É, de fato, a educação que ressurge – e, por educação, se entenda o respeito ao pensamento e às aspirações alheias. É o ato contínuo e progressivo de viver em sociedade, com livre arbítrio, mas respeitando o conjunto – e o outro, sabendo que dele sairão ideias distintas e elas devem ser expressadas. Nem a um lado nem a outro, mas sim à Liberdade. A Educação como prática da Liberdade e do Amor. E, nisto, o próprio ato de existir, como a rotina de viver e de modificar a forma de entender, com a individual responsabilização pela educação e, em consequência, pelo coletivo social.

Seu corpo não existe mais; contudo, suas ideias vivem naqueles que foram despertados pelo seu saber, seu jeito franco e aberto, sua percepção e a capacidade “percebedora” dos que vieram para alavancar a humanidade.
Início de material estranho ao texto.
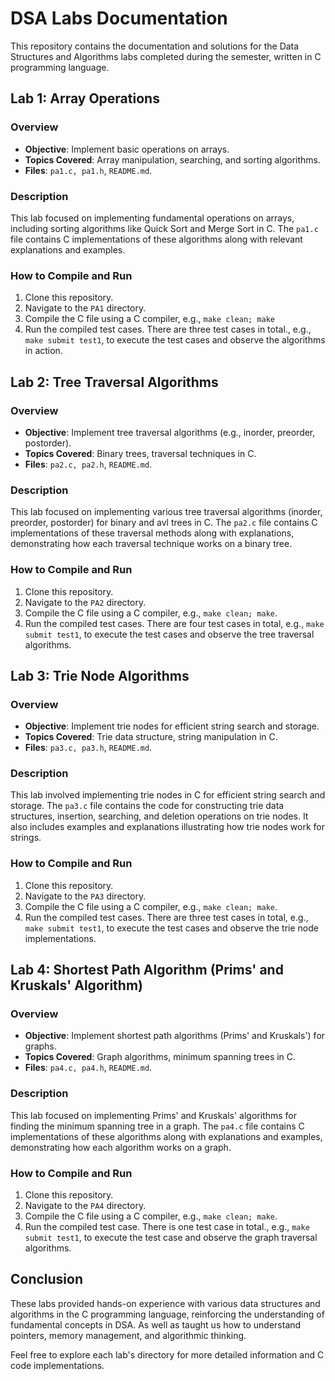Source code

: # DSA Labs Documentation

This repository contains the documentation and solutions for the Data Structures and Algorithms labs completed during the semester, written in C programming language.

## Lab 1: Array Operations

### Overview
- **Objective**: Implement basic operations on arrays.
- **Topics Covered**: Array manipulation, searching, and sorting algorithms.
- **Files**: `pa1.c, pa1.h`, `README.md`.

### Description
This lab focused on implementing fundamental operations on arrays, including sorting algorithms like Quick Sort and Merge Sort in C. The `pa1.c` file contains C implementations of these algorithms along with relevant explanations and examples.

### How to Compile and Run
1. Clone this repository.
2. Navigate to the `PA1` directory.
3. Compile the C file using a C compiler, e.g., `make clean; make`
4. Run the compiled test cases. There are three test cases in total., e.g., `make submit test1`, to execute the test cases and observe the algorithms in action.

## Lab 2: Tree Traversal Algorithms

### Overview
- **Objective**: Implement tree traversal algorithms (e.g., inorder, preorder, postorder).
- **Topics Covered**: Binary trees, traversal techniques in C.
- **Files**: `pa2.c, pa2.h`, `README.md`.

### Description
This lab focused on implementing various tree traversal algorithms (inorder, preorder, postorder) for binary and avl trees in C. The `pa2.c` file contains C implementations of these traversal methods along with explanations, demonstrating how each traversal technique works on a binary tree.

### How to Compile and Run
1. Clone this repository.
2. Navigate to the `PA2` directory.
3. Compile the C file using a C compiler, e.g., `make clean; make`.
4. Run the compiled test cases. There are four test cases in total, e.g., `make submit test1`, to execute the test cases and observe the tree traversal algorithms.

## Lab 3: Trie Node Algorithms

### Overview
- **Objective**: Implement trie nodes for efficient string search and storage.
- **Topics Covered**: Trie data structure, string manipulation in C.
- **Files**: `pa3.c, pa3.h`, `README.md`.

### Description
This lab involved implementing trie nodes in C for efficient string search and storage. The `pa3.c` file contains the code for constructing trie data structures, insertion, searching, and deletion operations on trie nodes. It also includes examples and explanations illustrating how trie nodes work for strings.

### How to Compile and Run
1. Clone this repository.
2. Navigate to the `PA3` directory.
3. Compile the C file using a C compiler, e.g., `make clean; make`.
4. Run the compiled test cases. There are three test cases in total, e.g., `make submit test1`, to execute the test cases and observe the trie node implementations.


## Lab 4: Shortest Path Algorithm (Prims' and Kruskals' Algorithm)

### Overview
- **Objective**: Implement shortest path algorithms (Prims' and Kruskals') for graphs.
- **Topics Covered**: Graph algorithms, minimum spanning trees in C.
- **Files**: `pa4.c, pa4.h`, `README.md`.

### Description
This lab focused on implementing Prims' and Kruskals' algorithms for finding the minimum spanning tree in a graph. The `pa4.c` file contains C implementations of these algorithms along with explanations and examples, demonstrating how each algorithm works on a graph.

### How to Compile and Run
1. Clone this repository.
2. Navigate to the `PA4` directory.
3. Compile the C file using a C compiler, e.g., `make clean; make`.
4. Run the compiled test case. There is one test case in total., e.g., `make submit test1`, to execute the test case and observe the graph traversal algorithms.

## Conclusion
These labs provided hands-on experience with various data structures and algorithms in the C programming language, reinforcing the understanding of fundamental concepts in DSA. As well as taught us how to understand pointers, memory management, and algorithmic thinking.

Feel free to explore each lab's directory for more detailed information and C code implementations.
Paulo conviveu e viveu para construir e desconstruir valores e o status quo, pois não se aprende sem desaprender, não se ensina sem amar, para aprender é preciso se sentir parte daquele que nos estende a mão, pensar certo e para tanto não ter certezas. Porque cada uma das certezas, se alcançadas pela frágil permanência, nos tolhem a capacidade de criação, porque ensinar é aprender junto.

Ensinar é, assim, freireanamente, um gesto de doação, de amor, portanto de extrema sensibilidade. A mesma sensibilidade que queremos seja a diretriz a motivar nos indivíduos – e, sobretudo, nos homens de poder de nosso tempo e do nosso Brasil – a empatia e a ação educadora que livre todos de todas as indigências, as materiais e as morais.

Prosseguimos, Paulo, sendo seus alunos…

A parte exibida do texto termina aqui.